►

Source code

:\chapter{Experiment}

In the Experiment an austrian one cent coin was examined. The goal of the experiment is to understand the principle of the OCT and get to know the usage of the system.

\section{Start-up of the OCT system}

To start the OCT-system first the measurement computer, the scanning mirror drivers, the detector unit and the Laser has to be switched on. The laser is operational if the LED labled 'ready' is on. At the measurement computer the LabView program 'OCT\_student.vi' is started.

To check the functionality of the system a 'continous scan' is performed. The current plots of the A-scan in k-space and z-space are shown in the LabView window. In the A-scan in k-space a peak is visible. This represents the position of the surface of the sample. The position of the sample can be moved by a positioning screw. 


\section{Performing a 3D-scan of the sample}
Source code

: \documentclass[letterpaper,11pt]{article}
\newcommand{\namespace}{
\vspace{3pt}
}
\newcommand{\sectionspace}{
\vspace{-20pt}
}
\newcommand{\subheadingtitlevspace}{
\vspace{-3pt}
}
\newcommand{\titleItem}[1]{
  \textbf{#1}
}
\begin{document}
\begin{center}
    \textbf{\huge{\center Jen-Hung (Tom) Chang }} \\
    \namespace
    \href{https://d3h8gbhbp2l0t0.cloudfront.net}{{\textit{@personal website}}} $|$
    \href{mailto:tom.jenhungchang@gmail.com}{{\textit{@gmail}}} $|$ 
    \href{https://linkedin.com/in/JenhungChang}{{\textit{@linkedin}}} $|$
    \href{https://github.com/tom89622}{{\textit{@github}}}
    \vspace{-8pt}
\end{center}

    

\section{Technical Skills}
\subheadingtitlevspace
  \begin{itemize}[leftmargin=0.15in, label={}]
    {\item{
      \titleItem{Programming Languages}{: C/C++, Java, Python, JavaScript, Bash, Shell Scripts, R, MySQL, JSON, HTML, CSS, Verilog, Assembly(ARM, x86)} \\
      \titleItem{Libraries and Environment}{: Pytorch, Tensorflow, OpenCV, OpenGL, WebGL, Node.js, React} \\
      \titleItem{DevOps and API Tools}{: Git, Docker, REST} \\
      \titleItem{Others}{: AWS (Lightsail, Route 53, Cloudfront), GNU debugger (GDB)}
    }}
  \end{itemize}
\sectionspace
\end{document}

◄

§ Directions for this task
Reproduce the records above exactly as they appear.

§ Exercise solution
Source code

:\chapter{Experiment}

In the Experiment an austrian one cent coin was examined. The goal of the experiment is to understand the principle of the OCT and get to know the usage of the system.

\section{Start-up of the OCT system}

To start the OCT-system first the measurement computer, the scanning mirror drivers, the detector unit and the Laser has to be switched on. The laser is operational if the LED labled 'ready' is on. At the measurement computer the LabView program 'OCT\_student.vi' is started.

To check the functionality of the system a 'continous scan' is performed. The current plots of the A-scan in k-space and z-space are shown in the LabView window. In the A-scan in k-space a peak is visible. This represents the position of the surface of the sample. The position of the sample can be moved by a positioning screw. 


\section{Performing a 3D-scan of the sample}
Source code

: \documentclass[letterpaper,11pt]{article}
\newcommand{\namespace}{
\vspace{3pt}
}
\newcommand{\sectionspace}{
\vspace{-20pt}
}
\newcommand{\subheadingtitlevspace}{
\vspace{-3pt}
}
\newcommand{\titleItem}[1]{
  \textbf{#1}
}
\begin{document}
\begin{center}
    \textbf{\huge{\center Jen-Hung (Tom) Chang }} \\
    \namespace
    \href{https://d3h8gbhbp2l0t0.cloudfront.net}{{\textit{@personal website}}} $|$
    \href{mailto:tom.jenhungchang@gmail.com}{{\textit{@gmail}}} $|$ 
    \href{https://linkedin.com/in/JenhungChang}{{\textit{@linkedin}}} $|$
    \href{https://github.com/tom89622}{{\textit{@github}}}
    \vspace{-8pt}
\end{center}

    

\section{Technical Skills}
\subheadingtitlevspace
  \begin{itemize}[leftmargin=0.15in, label={}]
    {\item{
      \titleItem{Programming Languages}{: C/C++, Java, Python, JavaScript, Bash, Shell Scripts, R, MySQL, JSON, HTML, CSS, Verilog, Assembly(ARM, x86)} \\
      \titleItem{Libraries and Environment}{: Pytorch, Tensorflow, OpenCV, OpenGL, WebGL, Node.js, React} \\
      \titleItem{DevOps and API Tools}{: Git, Docker, REST} \\
      \titleItem{Others}{: AWS (Lightsail, Route 53, Cloudfront), GNU debugger (GDB)}
    }}
  \end{itemize}
\sectionspace
\end{document}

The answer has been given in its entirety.